LayerLock: Non-collapsing Representation Learning with Progressive Freezing¶
Paper Information¶
- Conference: ICCV 2025
- arXiv: 2509.10156
- Authors: Goker Erdogan, Nikhil Parthasarathy, Catalin Ionescu, Drew A. Hudson, Alexander Lerchner, Andrew Zisserman, Mehdi S. M. Sajjadi, João Carreira
- Institution: Google DeepMind, University of Oxford
- Area: 3D Vision / Self-Supervised Representation Learning
- Keywords: Self-supervised learning, video representation, progressive freezing, latent variable prediction, Masked Auto-Encoding, V-JEPA
TL;DR¶
This paper proposes LayerLock, a self-supervised video representation learning method that progressively freezes network layers while dynamically shifting prediction targets from pixels to increasingly deep intermediate layer features. It combines the training stability of pixel prediction with the semantic efficiency of latent variable prediction, and is applied to video models with up to 4B parameters.
Background & Motivation¶
Problem Definition¶
The two dominant paradigms of self-supervised visual representation learning each have inherent trade-offs: - Pixel prediction (e.g., VideoMAE): provides stable learning signals and avoids representation collapse, but requires large amounts of training data and tends to capture low-level visual information misaligned with downstream tasks. - Latent variable prediction (e.g., V-JEPA): is more data-efficient and captures higher-level semantic features, but requires various training tricks (asymmetric architectures, EMA teacher networks, stop-gradient) to prevent representation collapse.
Key Observation¶
During Video MAE training, ViT layers converge in order of depth: shallower layers converge first, followed by deeper layers. This phenomenon is validated through freezing experiments — if freezing the first \(L\) layers at a given step and continuing training results in a final loss close to the baseline \(L_{base}\), those layers are considered to have converged.
Core Insight¶
Exploiting this layer-wise convergence pattern, the paper proposes progressive freezing with dynamic target switching: training begins with pixel prediction (stable), and as shallow layers converge, they are progressively frozen while the prediction target shifts to the intermediate activations of increasingly deep frozen layers. This retains the stability of pixel prediction while gradually incorporating the semantic learning advantages of latent variable prediction, all without representation collapse.
Method¶
Overall Architecture¶
LayerLock builds on the standard MAE architecture, with the core modification being the management of prediction targets during training: 1. The initial phase predicts pixels (standard MAE) for \(N_{\text{pixel}}\) steps. 2. Subsequently, every \(N\) steps, the next \(k\) layers are frozen and the prediction target is switched to the output \(h_k\) of the newly frozen layer. 3. This process continues progressively until 3/4 of the network layers are frozen.
Model Architecture¶
Encoder: A standard ViT backbone. Input video \(x \in \mathbb{R}^{T \times H \times W \times 3}\) is divided into \(2 \times 16 \times 16\) patches, randomly masked at a 95% ratio, and linearly projected to \(D\) dimensions.

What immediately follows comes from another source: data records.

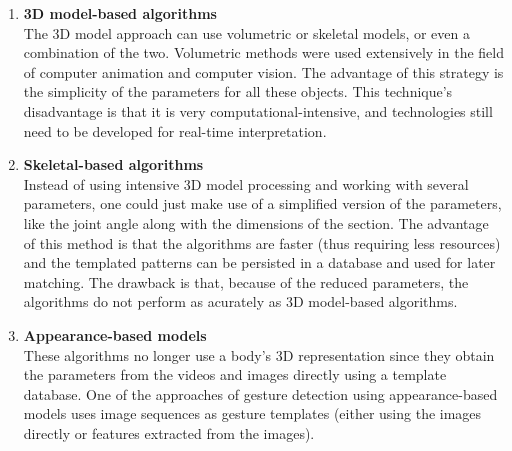 \documentclass[12pt,a4paper,twoside]{report}
\begin{document}
\begin{enumerate}
  \item \textbf{3D model-based algorithms} \\
    The 3D model approach can use volumetric or skeletal models, or even a combination of the two. Volumetric methods were used extensively in the field of computer animation and computer vision. The advantage of this strategy is the simplicity of the parameters for all these objects. This technique's disadvantage is that it is very computational-intensive, and technologies still need to be developed for real-time interpretation.

  \item \textbf{Skeletal-based algorithms} \\
    Instead of using intensive 3D model processing and working with several parameters, one could just make use of a simplified version of the parameters, like the joint angle along with the dimensions of the section. The advantage of this method is that the algorithms are faster (thus requiring less resources) and the templated patterns can be persisted in a database and used for later matching. The drawback is that, because of the reduced parameters, the algorithms do not perform as acurately as 3D model-based algorithms.

  \item \textbf{Appearance-based models} \\
    These algorithms no longer use a body's 3D representation since they obtain the parameters from the videos and images directly using a template database. One of the approaches of gesture detection using appearance-based models uses image sequences as gesture templates (either using the images directly or features extracted from the images).
\end{enumerate}
\end{document}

Decoder: The last 4 layers of the backbone are reused as the decoder. Decoding latent tokens \(z \in \mathbb{R}^{N \times D}\) are concatenated before a specified backbone layer, processed through the remaining Transformer blocks, and projected to the target space via a per-patch linear layer.
3D Rotary Position Encoding (3D RoPE): Feature dimensions are split into 4 parts; 1D RoPE is applied independently along the temporal, height, and width axes (at ratios of 10%, 25%, and 25%), while the fourth part carries no positional information. A key finding is that applying RoPE after the first normalization layer is more effective than applying it within the attention mechanism.
Progressive Freezing and Latent Prediction¶
Freezing schedule (for ViT-G): - First 160K steps: predict pixels (standard MAE loss). - Every 10K steps: freeze 1 layer and switch the prediction target to the output of that newly frozen layer. - Continue until 32 layers (2/3 of the 48 total) are frozen. - L2 loss is used: \(\text{loss} = \|h_k - \hat{h}_k\|^2\)
Schedule determination heuristic: Freezing begins when the parameter norms of the initial layers plateau (or begin to decrease under weight decay).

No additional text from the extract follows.